## ACTIVITY
Copy out each line of the data that holds the word "random".

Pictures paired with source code
______________________________

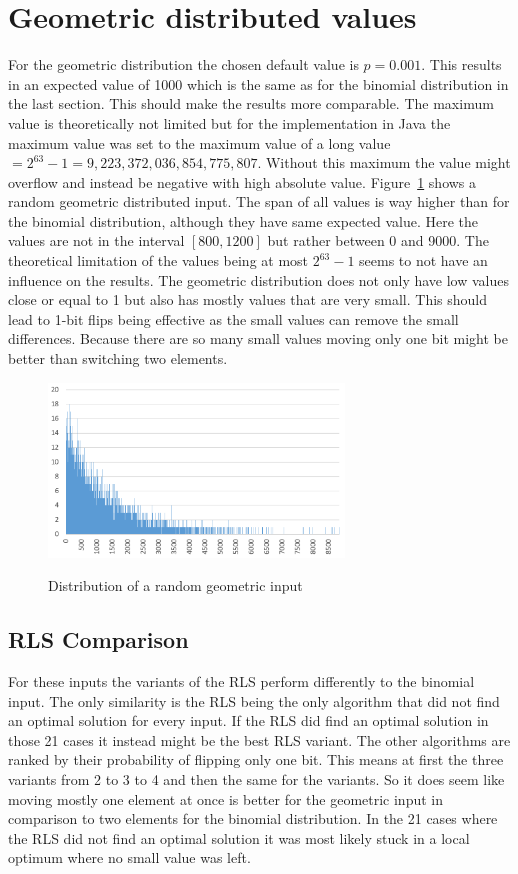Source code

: \section{Geometric distributed values}
For the geometric distribution the chosen default value is $p=0.001$.
This results in an expected value of 1000 which is the same as for the binomial distribution in the last section.
This should make the results more comparable.
The maximum value is theoretically not limited but for the implementation in Java the maximum value was set to the maximum value of a long value $= 2^{63}-1 = 9,223,372,036,854,775,807$.
Without this maximum the value might overflow and instead be negative with high absolute value.
Figure~\ref{fig:geoDistExample} shows a random geometric distributed input.
The span of all values is way higher than for the binomial distribution, although they have same expected value.
Here the values are not in the interval $[800,1200]$ but rather between 0 and 9000.
The theoretical limitation of the values being at most $2^{63}-1$ seems to not have an influence on the results.
The geometric distribution does not only have low values close or equal to 1 but also has mostly values that are very small.
This should lead to 1-bit flips being effective as the small values can remove the small differences.
Because there are so many small values moving only one bit might be better than switching two elements.
\begin{figure}[h]
      \caption{Distribution of a random geometric input}
      \centering
      \includegraphics[width=0.7\textwidth]{figures/images/numberGenerator/geometricDistributionForp0_001.png}\label{fig:geoDistExample}
\end{figure}
\subsection{RLS Comparison}

For these inputs the variants of the RLS perform differently to the binomial input.
The only similarity is the RLS being the only algorithm that did not find an optimal solution for every input.
If the RLS did find an optimal solution in those 21 cases it instead might be the best RLS variant.
The other algorithms are ranked by their probability of flipping only one bit.
This means at first the three \RLSR[s] variants from 2 to 3 to 4 and then the same for the \RLSN[b] variants.
So it does seem like moving mostly one element at once is better for the geometric input in comparison to two elements for the binomial distribution.
In the 21 cases where the RLS did not find an optimal solution it was most likely stuck in a local optimum where no small value was left.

______________________________

## ANSWER SECTION
Figure~\ref{fig:geoDistExample} shows a random geometric distributed input.
      \caption{Distribution of a random geometric input}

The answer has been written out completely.